Ekonomik kriz her geçen gün hayatımızda kendisini daha fazla hissettiriyor. Gerçek enflasyon karşısında asgari ücrete yapılan “kırıntı zamlar” ikinci ayında eriyip gitti. Aldığımız maaş açlık sınırının altındayken bir de işsizlik tehdidiyle karşı karşıya kalıyoruz. Patronlar krizi fırsata çevirmek için işçi çıkartmaya başladılar. Geçim şartları gittikçe zorlaşıyor. Kölece koşullarda çalışmamıza rağmen krizin faturası bizim sırtımıza yükleniyor. Gıda fiyatları o kadar arttı ki sebzeleri tane tane almak zorunda kalıyoruz. Kırmızı biber ile sivri biberin kilogram fiyatı 20-25 lira arasında seyrediyor.
Geçen ay aldığım maaşla marketten alışveriş yapmak istemiştim. Fakat alışverişi yaparken çok ince hesaplar yapmam gerekiyordu. Mesela patatesi, biberi, soğanı tane tane ve en küçüğü üzerinden hesaplamam gerekiyordu. Düşünün, “patates tanesinin büyüğünü mü küçüğünü mü alalım” hesabı yapıyoruz. Marketten manav reyonundan aldığım patatesi, soğanı ve 3 tane sivri biberi teraziye bakan görevliye verdim. Patatesi ve soğanı tarttı fakat sivri biberi tartamadı. Dolayısıyla biberin fiyatını da hesaplayamadı. Görevlinin alışık olduğu bir durumla karşı karşıya kaldığı her halinden belliydi. Et reyonunda bulunan görevliye bir işaret edip “şunu senin orda tartabilir miyiz?” dedi. Et reyonunda daha hassas bir teraziyle tartıldı ve tamı tamına 95 gram geldi. Kendim dışında alışveriş yapan diğer emekçi insanların poşetlerine baktığımda benden farklı değillerdi. Yani işçilerin alım gücü günden güne düşüyor.
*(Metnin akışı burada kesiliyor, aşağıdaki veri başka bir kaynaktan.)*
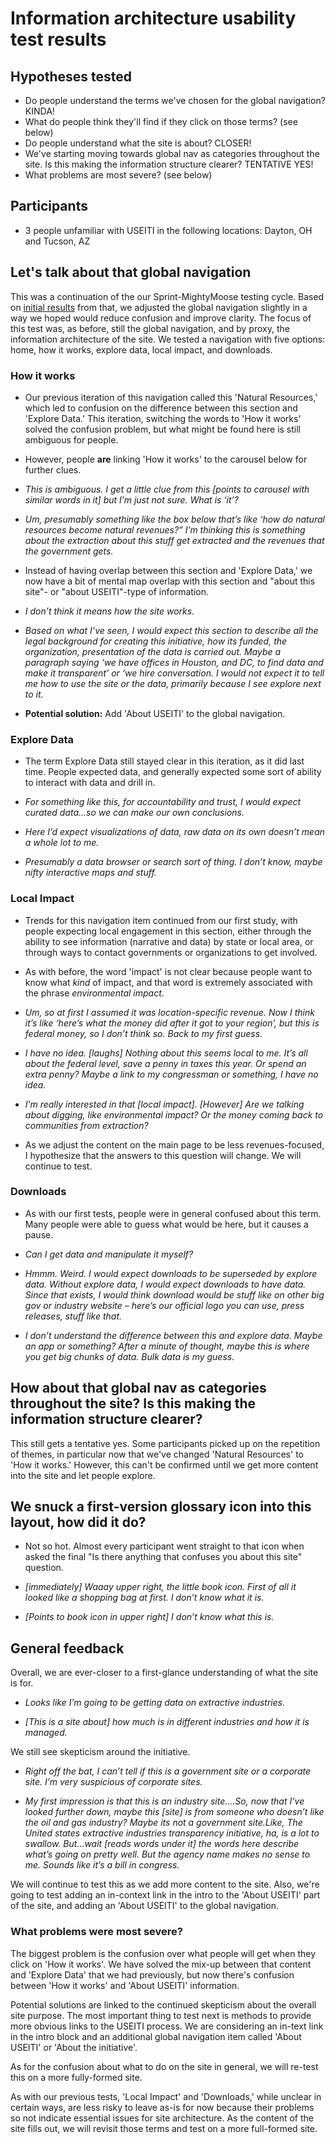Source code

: # Information architecture usability test results


## Hypotheses tested

- Do people understand the terms we've chosen for the global navigation? KINDA!
- What do people think they'll find if they click on those terms? (see below)
- Do people understand what the site is about? CLOSER!
- We've starting moving towards global nav as categories throughout the site. Is this making the information structure clearer? TENTATIVE YES!
- What problems are most severe? (see below)


## Participants

- 3 people unfamiliar with USEITI in the following locations: Dayton, OH and Tucson, AZ


## Let's talk about that global navigation

This was a continuation of the our Sprint-MightyMoose testing cycle. Based on [initial results](https://github.com/18F/doi-extractives-data/blob/research/research/sprint-mightymoose/sprint-mightymoose_results.md) from that, we adjusted the global navigation slightly in a way we hoped would reduce confusion and improve clarity. The focus of this test was, as before, still the global navigation, and by proxy, the information architecture of the site. We tested a navigation with five options: home, how it works, explore data, local impact, and downloads.

### How it works

- Our previous iteration of this navigation called this 'Natural Resources,' which led to confusion on the difference between this section and 'Explore Data.' This iteration, switching the words to 'How it works' solved the confusion problem, but what might be found here is still ambiguous for people.

- However, people **are** linking 'How it works' to the carousel below for further clues.

- _This is ambiguous. I get a little clue from this [points to carousel with similar words in it] but I’m just not sure. What is ‘it’?_

- _Um, presumably something like the box below that’s like ‘how do natural resources become natural revenues?” I’m thinking this is something about the extraction about this stuff get extracted and the revenues that the government gets._

- Instead of having overlap between this section and 'Explore Data,' we now have a bit of mental map overlap with this section and "about this site"- or "about USEITI"-type of information.

- _I don’t think it means how the site works._

- _Based on what I’ve seen, I would expect this section to describe all the legal background for creating this initiative, how its funded, the organization, presentation of the data is carried out. Maybe a paragraph saying ‘we have offices in Houston, and DC, to find data and make it transparent’ or ‘we hire conversation. I would not expect it to tell me how to use the site or the data, primarily because I see explore next to it._

- **Potential solution:** Add 'About USEITI' to the global navigation.

### Explore Data

- The term Explore Data still stayed clear in this iteration, as it did last time. People expected data, and generally expected some sort of ability to interact with data and drill in.

- _For something like this, for accountability and trust, I would expect curated data...so we can make our own conclusions._

- _Here I’d expect visualizations of data, raw data on its own doesn’t mean a whole lot to me._

- _Presumably a data browser or search sort of thing. I don’t know, maybe nifty interactive maps and stuff._

### Local Impact

- Trends for this navigation item continued from our first study, with people expecting local engagement in this section, either through the ability to see information (narrative and data) by state or local area, or through ways to contact governments or organizations to get involved.

- As with before, the word 'impact' is not clear because people want to know what *kind* of impact, and that word is extremely associated with the phrase *environmental impact*.

- _Um, so at first I assumed it was location-specific revenue. Now I think it’s like ‘here’s what the money did after it got to your region’, but this is federal money, so I don’t think so. Back to my first guess._

- _I have no idea. [laughs] Nothing about this seems local to me. It’s all about the federal level, save a penny in taxes this year. Or spend an extra penny? Maybe a link to my congressman or something, I have no idea._

- _I’m really interested in that [local impact]. [However] Are we talking about digging, like environmental impact? Or the money coming back to communities from extraction?_

- As we adjust the content on the main page to be less revenues-focused, I hypothesize that the answers to this question will change. We will continue to test.


### Downloads

- As with our first tests, people were in general confused about this term. Many people were able to guess what would be here, but it causes a pause.

- _Can I get data and manipulate it myself?_

- _Hmmm. Weird. I would expect downloads to be superseded by explore data. Without explore data, I would expect downloads to have data. Since that exists, I would think download would be stuff like on other big gov or industry website – here’s our official logo you can use, press releases, stuff like that._

- _I don’t understand the difference between this and explore data. Maybe an app or something? After a minute of thought, maybe this is where you get big chunks of data. Bulk data is my guess._


## How about that global nav as categories throughout the site? Is this making the information structure clearer?

This still gets a tentative yes. Some participants picked up on the repetition of themes, in particular now that we've changed 'Natural Resources' to 'How it works.' However, this can't be confirmed until we get more content into the site and let people explore.


## We snuck a first-version glossary icon into this layout, how did it do?

- Not so hot. Almost every participant went straight to that icon when asked the final "Is there anything that confuses you about this site" question.

- _[immediately] Waaay upper right, the little book icon. First of all it looked like a shopping bag at first. I don’t know what it is._

- _[Points to book icon in upper right] I don’t know what this is._


## General feedback

Overall, we are ever-closer to a first-glance understanding of what the site is for.

- _Looks like I’m going to be getting data on extractive industries._

- _[This is a site about] how much is in different industries and how it is managed._

We still see skepticism around the initiative.

- _Right off the bat, I can’t tell if this is a government site or a corporate site. I’m very suspicious of corporate sites._

- _My first impression is that this is an industry site....So, now that I’ve looked further down, maybe this [site] is from someone who doesn’t like the oil and gas industry? Maybe its not a government site.Like, The United states extractive industries transparency initiative, ha, is a lot to swallow. But...wait [reads words under it] the words here describe what’s going on pretty well. But the agency name makes no sense to me. Sounds like it’s a bill in congress._

We will continue to test this as we add more content to the site. Also, we're going to test adding an in-context link in the intro to the 'About USEITI' part of the site, and adding an 'About USEITI' to the global navigation.


### What problems were most severe?

The biggest problem is the confusion over what people will get when they click on 'How it works'. We have solved the mix-up between that content and 'Explore Data' that we had previously, but now there's confusion between 'How it works' and 'About USEITI' information.

Potential solutions are linked to the continued skepticism about the overall site purpose. The most important thing to test next is methods to provide more obvious links to the USEITI process. We are considering an in-text link in the intro block and an additional global navigation item called 'About USEITI' or 'About the initiative'.

As for the confusion about what to do on the site in general, we will re-test this on a more fully-formed site.

As with our previous tests, 'Local Impact' and 'Downloads,' while unclear in certain ways, are less risky to leave as-is for now because their problems so not indicate essential issues for site architecture. As the content of the site fills out, we will revisit those terms and test on a more full-formed site.
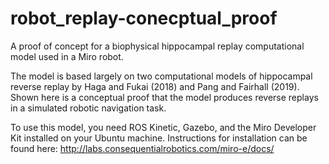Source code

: # robot_replay-conecptual_proof
A proof of concept for a biophysical hippocampal replay computational model used in a Miro robot.

The model is based largely on two computational models of hippocampal reverse replay by Haga and Fukai (2018) and Pang and Fairhall (2019). Shown here is a conceptual proof that the model produces reverse replays in a simulated robotic navigation task.

To use this model, you need ROS Kinetic, Gazebo, and the Miro Developer Kit installed on your Ubuntu machine. Instructions for installation can be found here: http://labs.consequentialrobotics.com/miro-e/docs/
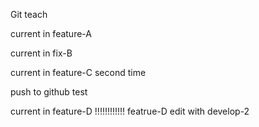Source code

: Git teach

current in feature-A

current in fix-B

current in feature-C second time

push to github test

current in feature-D !!!!!!!!!!!!
featrue-D edit with develop-2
Durum böyleyken, bu hayat pahalılığına karşı biz işçilere bir görev düşüyor: Mücadele görevi! Çünkü ekonomik krizin faturasını bizlere kesiyorlar. Biz nasıl geçineceğimizin ince hesaplarını yaparken patronlar sınıfı da bizleri daha fazla nasıl sömüreceğinin ince hesaplarını yapıyorlar. O yüzden biz işçiler işyerlerimizden başlayarak kendi sınıf çıkarlarımız temelinde örgütlenmeli ve “Krizin Faturasını ödemek istemiyoruz” demeliyiz.